RECORDS FOR THIS EXERCISE:
-- Opening Marker --
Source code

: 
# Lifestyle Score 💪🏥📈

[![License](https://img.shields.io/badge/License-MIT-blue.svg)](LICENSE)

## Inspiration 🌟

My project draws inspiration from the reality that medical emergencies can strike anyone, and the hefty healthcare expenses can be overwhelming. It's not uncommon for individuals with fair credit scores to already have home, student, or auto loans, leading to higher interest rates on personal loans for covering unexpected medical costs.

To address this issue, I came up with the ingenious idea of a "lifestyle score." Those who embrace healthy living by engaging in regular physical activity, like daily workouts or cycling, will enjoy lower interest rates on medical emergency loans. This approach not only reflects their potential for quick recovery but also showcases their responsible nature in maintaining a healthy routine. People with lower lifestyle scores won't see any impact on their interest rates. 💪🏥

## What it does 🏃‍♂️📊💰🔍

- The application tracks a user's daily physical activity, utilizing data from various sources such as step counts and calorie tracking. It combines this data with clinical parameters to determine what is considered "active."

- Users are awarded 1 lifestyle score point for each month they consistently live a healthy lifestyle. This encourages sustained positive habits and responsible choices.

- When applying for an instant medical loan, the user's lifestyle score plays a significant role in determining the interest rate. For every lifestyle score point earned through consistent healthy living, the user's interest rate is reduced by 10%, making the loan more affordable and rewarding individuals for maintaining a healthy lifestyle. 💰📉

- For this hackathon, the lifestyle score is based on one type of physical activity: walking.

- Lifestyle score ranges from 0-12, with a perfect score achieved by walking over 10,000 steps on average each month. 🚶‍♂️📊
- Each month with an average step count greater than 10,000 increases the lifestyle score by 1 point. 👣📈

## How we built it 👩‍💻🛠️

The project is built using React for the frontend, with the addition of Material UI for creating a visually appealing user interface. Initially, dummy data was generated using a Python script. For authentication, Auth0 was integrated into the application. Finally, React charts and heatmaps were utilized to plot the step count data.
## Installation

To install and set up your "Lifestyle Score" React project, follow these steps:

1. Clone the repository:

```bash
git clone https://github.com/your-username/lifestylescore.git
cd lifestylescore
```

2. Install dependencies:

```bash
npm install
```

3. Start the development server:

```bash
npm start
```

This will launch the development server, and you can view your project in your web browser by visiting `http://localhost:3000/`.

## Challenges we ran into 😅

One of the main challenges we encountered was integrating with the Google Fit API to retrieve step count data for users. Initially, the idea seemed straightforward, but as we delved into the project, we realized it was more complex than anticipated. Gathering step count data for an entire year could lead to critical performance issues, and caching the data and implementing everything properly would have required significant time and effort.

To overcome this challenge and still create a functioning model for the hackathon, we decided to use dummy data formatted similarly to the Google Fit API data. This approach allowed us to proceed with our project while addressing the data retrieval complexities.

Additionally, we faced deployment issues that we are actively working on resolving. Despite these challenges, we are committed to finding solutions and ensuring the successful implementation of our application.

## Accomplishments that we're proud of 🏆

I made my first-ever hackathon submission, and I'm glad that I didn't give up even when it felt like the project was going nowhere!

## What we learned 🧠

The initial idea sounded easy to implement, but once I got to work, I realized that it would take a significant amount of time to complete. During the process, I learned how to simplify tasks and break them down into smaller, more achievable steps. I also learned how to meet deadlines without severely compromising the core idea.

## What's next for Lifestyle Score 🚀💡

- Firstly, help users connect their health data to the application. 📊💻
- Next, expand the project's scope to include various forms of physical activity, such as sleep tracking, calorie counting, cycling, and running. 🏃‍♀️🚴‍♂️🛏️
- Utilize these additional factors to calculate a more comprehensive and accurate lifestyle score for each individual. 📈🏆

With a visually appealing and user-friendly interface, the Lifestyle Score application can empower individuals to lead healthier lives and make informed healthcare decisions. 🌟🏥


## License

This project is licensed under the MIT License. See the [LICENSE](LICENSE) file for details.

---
-- Closing Marker --
EXERCISE PROMPT: Each entry above should be repeated exactly, with no line left out.

ANSWER SPACE:
Source code

: 
# Lifestyle Score 💪🏥📈

[![License](https://img.shields.io/badge/License-MIT-blue.svg)](LICENSE)

## Inspiration 🌟

My project draws inspiration from the reality that medical emergencies can strike anyone, and the hefty healthcare expenses can be overwhelming. It's not uncommon for individuals with fair credit scores to already have home, student, or auto loans, leading to higher interest rates on personal loans for covering unexpected medical costs.

To address this issue, I came up with the ingenious idea of a "lifestyle score." Those who embrace healthy living by engaging in regular physical activity, like daily workouts or cycling, will enjoy lower interest rates on medical emergency loans. This approach not only reflects their potential for quick recovery but also showcases their responsible nature in maintaining a healthy routine. People with lower lifestyle scores won't see any impact on their interest rates. 💪🏥

## What it does 🏃‍♂️📊💰🔍

- The application tracks a user's daily physical activity, utilizing data from various sources such as step counts and calorie tracking. It combines this data with clinical parameters to determine what is considered "active."

- Users are awarded 1 lifestyle score point for each month they consistently live a healthy lifestyle. This encourages sustained positive habits and responsible choices.

- When applying for an instant medical loan, the user's lifestyle score plays a significant role in determining the interest rate. For every lifestyle score point earned through consistent healthy living, the user's interest rate is reduced by 10%, making the loan more affordable and rewarding individuals for maintaining a healthy lifestyle. 💰📉

- For this hackathon, the lifestyle score is based on one type of physical activity: walking.

- Lifestyle score ranges from 0-12, with a perfect score achieved by walking over 10,000 steps on average each month. 🚶‍♂️📊
- Each month with an average step count greater than 10,000 increases the lifestyle score by 1 point. 👣📈

## How we built it 👩‍💻🛠️

The project is built using React for the frontend, with the addition of Material UI for creating a visually appealing user interface. Initially, dummy data was generated using a Python script. For authentication, Auth0 was integrated into the application. Finally, React charts and heatmaps were utilized to plot the step count data.
## Installation

To install and set up your "Lifestyle Score" React project, follow these steps:

1. Clone the repository:

```bash
git clone https://github.com/your-username/lifestylescore.git
cd lifestylescore
```

2. Install dependencies:

```bash
npm install
```

3. Start the development server:

```bash
npm start
```

This will launch the development server, and you can view your project in your web browser by visiting `http://localhost:3000/`.

## Challenges we ran into 😅

One of the main challenges we encountered was integrating with the Google Fit API to retrieve step count data for users. Initially, the idea seemed straightforward, but as we delved into the project, we realized it was more complex than anticipated. Gathering step count data for an entire year could lead to critical performance issues, and caching the data and implementing everything properly would have required significant time and effort.

To overcome this challenge and still create a functioning model for the hackathon, we decided to use dummy data formatted similarly to the Google Fit API data. This approach allowed us to proceed with our project while addressing the data retrieval complexities.

Additionally, we faced deployment issues that we are actively working on resolving. Despite these challenges, we are committed to finding solutions and ensuring the successful implementation of our application.

## Accomplishments that we're proud of 🏆

I made my first-ever hackathon submission, and I'm glad that I didn't give up even when it felt like the project was going nowhere!

## What we learned 🧠

The initial idea sounded easy to implement, but once I got to work, I realized that it would take a significant amount of time to complete. During the process, I learned how to simplify tasks and break them down into smaller, more achievable steps. I also learned how to meet deadlines without severely compromising the core idea.

## What's next for Lifestyle Score 🚀💡

- Firstly, help users connect their health data to the application. 📊💻
- Next, expand the project's scope to include various forms of physical activity, such as sleep tracking, calorie counting, cycling, and running. 🏃‍♀️🚴‍♂️🛏️
- Utilize these additional factors to calculate a more comprehensive and accurate lifestyle score for each individual. 📈🏆

With a visually appealing and user-friendly interface, the Lifestyle Score application can empower individuals to lead healthier lives and make informed healthcare decisions. 🌟🏥


## License

This project is licensed under the MIT License. See the [LICENSE](LICENSE) file for details.

---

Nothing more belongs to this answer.